Essa narrativa trágica é intensificada com avanço do drama que as duas vivem. Todas as máscaras possíveis estão presentes na tela, nenhuma delas consegue abrir a relação de forma tão ampla, elas parecem estranhas uma à outra, apesar da forte ligação que mantém. Esse sentimento de afastamento, mesmo que com intimidade, é construído através da câmera incisiva que paira sobre as diversas cenas de diálogo que elas possuem. Quando Sam vai atuar em um filme, ela tem um surto de estresse e some. Sua irmã a procura com afinco, sem resultado. O longa se desenha para esta busca, não apenas de uma familiar, mas de um complemento da própria personalidade e a falta que ela faz.

Sam mesmo com sua vida bem estruturada, esconde uma necessidade de liberdade incondicional intrínseca à própria personalidade, o que motiva suas atitudes inconsequentes. Sua irmã nesta busca descobre mais sobre si mesma, que respostas para as perguntas que vem se fazendo. Curiosamente, existem muitas semelhanças entre alguns problemas levantados aqui e em “Amante Duplo” do François Ozon, que Jérémie Renier. O problema é que o filme parece possuir uma digressão muito grande na sua própria estrutura, as coisas são confusas, o tempo corre de uma maneira difusa e as personagens, que são bem construídas e interpretadas, passam a ser uma âncora para o projeto. Já que os dois não conseguem dar conta da complexidade da trama, deixam que as interpretações falem mais alto que eles.

Por isso, falar de autoralidade aqui é difícil, ainda que hajam planos lindíssimos e muito bem encenados, há uma falta de organicidade na obra, tudo soa meio jogado, por mais que as intenções sejam boas e diversas execuções também. Georges Lechaptois que assina a fotografia, é eficiente em não sobrepor o trabalho dos diretores, mas consegue imprimir uma dramaticidade na cena, que é digna de nota. O casamento estético entre eles funciona bem, é agradável, plasticamente, assistir “Carnívoras”, mesmo existindo uma iminência de tragédia nítida na tela. E essa bomba relógio dita o ritmo da narrativa até o final. Digno de história bíblica, a construção que é feita com a progressão da história, mantém o espectador interessado no desfecho que a relação das protagonistas irá ter.
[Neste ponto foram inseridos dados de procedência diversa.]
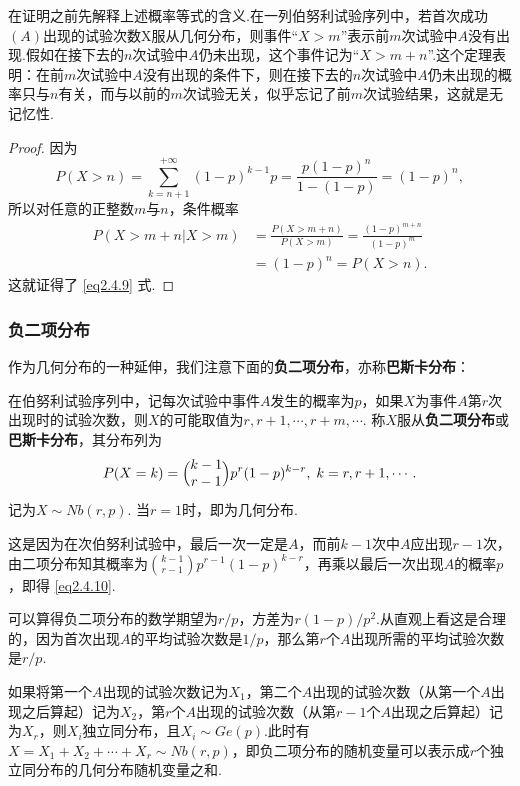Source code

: 在证明之前先解释上述概率等式的含义.在一列伯努利试验序列中，若首次成功$(A)$出现的试验次数X服从几何分布，则事件“$X>m$”表示前$m$次试验中$A$没有出现.假如在接下去的$n$次试验中$A$仍未出现，这个事件记为“$X>m+n$”.这个定理表明：在前$m$次试验中$A$没有出现的条件下，则在接下去的$n$次试验中$A$仍未出现的概率只与$n$有关，而与以前的$m$次试验无关，似乎忘记了前$m$次试验结果，这就是无记忆性.
\begin{proof}
  因为
  \[
    P(X > n) = \sum_{k=n+1}^{+\infty}(1-p)^{k-1}p = \frac{p(1-p)^n}{1-(1-p)} = (1-p)^n,
  \]
  所以对任意的正整数$m$与$n$，条件概率
  \begin{align*}
    P(X > m + n | X > m) & = \frac{P(X>m+n)}{P(X>m)} = \frac{(1-p)^{m+n}}{(1-p)^m} \\
    & = (1 - p)^n = P(X > n).
  \end{align*}
  这就证得了 \eqref{eq2.4.9} 式.
\end{proof}

\subsubsection{负二项分布}
作为几何分布的一种延伸，我们注意下面的\textbf{负二项分布}，亦称\textbf{巴斯卡分布}：

在伯努利试验序列中，记每次试验中事件$A$发生的概率为$p$，如果$X$为事件$A$第$r$次出现时的试验次数，则$X$的可能取值为$r,r+1,\cdots,r+m,\cdots$. 称$X$服从\textbf{负二项分布}或\textbf{巴斯卡分布}，其分布列为
\begin{equation}\label{eq2.4.10}
  P(X = k) = \Binom{k-1}{r-1} p^r(1-p)^{k-r},\; k=r,r+1,\cdots.
\end{equation}
记为$X\sim Nb(r,p)$. 当$r=1$时，即为几何分布.

这是因为在次伯努利试验中，最后一次一定是$A$，而前$k-1$次中$A$应出现$r-1$次，由二项分布知其概率为$\binom{k-1}{r-1}p^{r-1}(1-p)^{k-r}$，再乘以最后一次出现$A$的概率$p$，即得 \eqref{eq2.4.10}.

可以算得负二项分布的数学期望为$r/p$，方差为$r(1-p)/p^2$.从直观上看这是合理的，因为首次出现$A$的平均试验次数是$1/p$，那么第$r$个$A$出现所需的平均试验次数是$r/p$.

如果将第一个$A$出现的试验次数记为$X_1$，第二个$A$出现的试验次数（从第一个$A$出现之后算起）记为$X_2$，第$r$个$A$出现的试验次数（从第$r-1$个$A$出现之后算起）记为$X_r$，则$X_i$独立同分布，且$X_i\sim Ge(p)$.此时有$X=X_1+X_2+\cdots+X_r\sim Nb(r,p)$，即负二项分布的随机变量可以表示成$r$个独立同分布的几何分布随机变量之和.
Ainda que não seja um filme que necessite de reviravoltas no roteiro para segurar o público.

Infelizmente, não há o que ser dito além disso, pois, é uma obra complexa, mas que parece se amarrar a pequenos estilos que a engessam. Principalmente, como já dito anteriormente, em sua estrutura. Além do tédio que pode gerar em diversas pessoas, a sensação que estamos caminhando numa esteira incomoda e dispersa a empatia pela busca da personagem, o que faz “Carnívoras” perder muita força, claro, ele depende diretamente dessa entrega do público. Felizmente, não cai na armadilha da “art house” e se mantém fiel a uma estética e conceito até o final, não deixou-se seduzir pela mesquinharia, e isso não retira seu potencial industrial. É um filme que o mercado francês compra, fácil.
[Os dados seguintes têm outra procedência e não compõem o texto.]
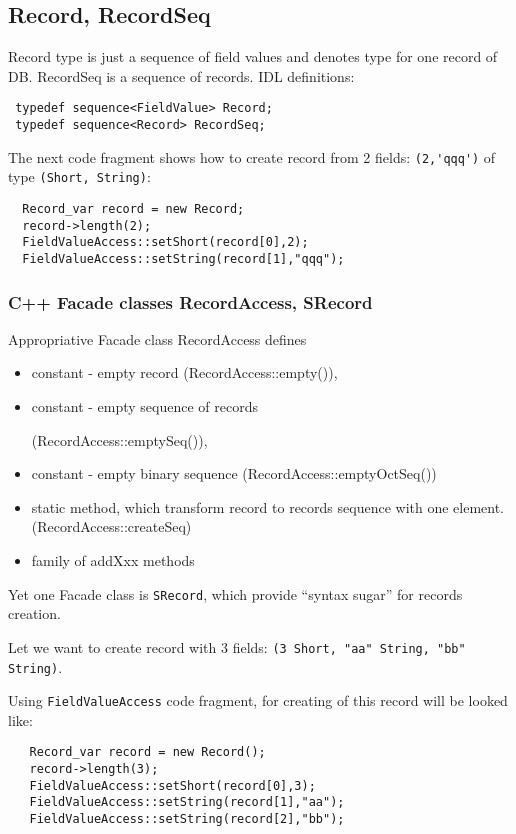 \documentclass[10pt]{article}
\begin{document}
\subsection{ Record, RecordSeq }
 Record type is just a sequence of field values and denotes type for one 
  record of DB. RecordSeq is a sequence of records.
 \newline
 IDL definitions:
\begin{verbatim}
 typedef sequence<FieldValue> Record;
 typedef sequence<Record> RecordSeq;
\end{verbatim}
 
The next code fragment shows how to create record from 2 fields: 
\verb|(2,'qqq')| of type \verb|(Short, String)|:
\begin{verbatim}
  Record_var record = new Record;
  record->length(2);
  FieldValueAccess::setShort(record[0],2);
  FieldValueAccess::setString(record[1],"qqq");
\end{verbatim}

\subsubsection{ C++ Facade classes RecordAccess, SRecord } 

  Appropriative Facade class RecordAccess defines
  \begin{itemize} 
    \item constant - empty record 
          (RecordAccess::empty()), 
    \item constant - empty sequence of records 

  (RecordAccess::emptySeq()), 
    \item constant - empty binary sequence (RecordAccess::emptyOctSeq())
    \item static method,
  which transform record to records sequence with one element.
    (RecordAccess::createSeq)
    \item family of addXxx methods
  \end{itemize} 

  Yet one Facade class is \verb|SRecord|, which provide ``syntax sugar''
  for records creation.

  Let we want to create record with 3 fields:
    \verb|(3 Short, "aa" String, "bb" String)|.

  Using \verb|FieldValueAccess| code fragment, for creating of this record
 will be looked like:
 \begin{verbatim}
   Record_var record = new Record();
   record->length(3);
   FieldValueAccess::setShort(record[0],3);
   FieldValueAccess::setString(record[1],"aa");
   FieldValueAccess::setString(record[2],"bb");
 \end{verbatim}
\end{document}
Mas com todos esses problemas já citados, ainda há mais um, previsibilidade. A trama toda corre de uma maneira pouco convencional, mas que soa familiar o tempo inteiro, nada é original. E quando chega o “terceiro ato”, se é que o podemos chamar assim, ele cai numa enrolação fajuta, que cansa a beleza da audiência. Ao seu final parecia que ia respirar, mas volta pro espectro francês de sempre, uma esterilidade imagética e uma frieza em suas dramaticidades, que geram alguns bocejos, se não risos.

Não é uma boa estréia na direção, mas também não é uma tragédia absoluta, por mais que se esforce para ser.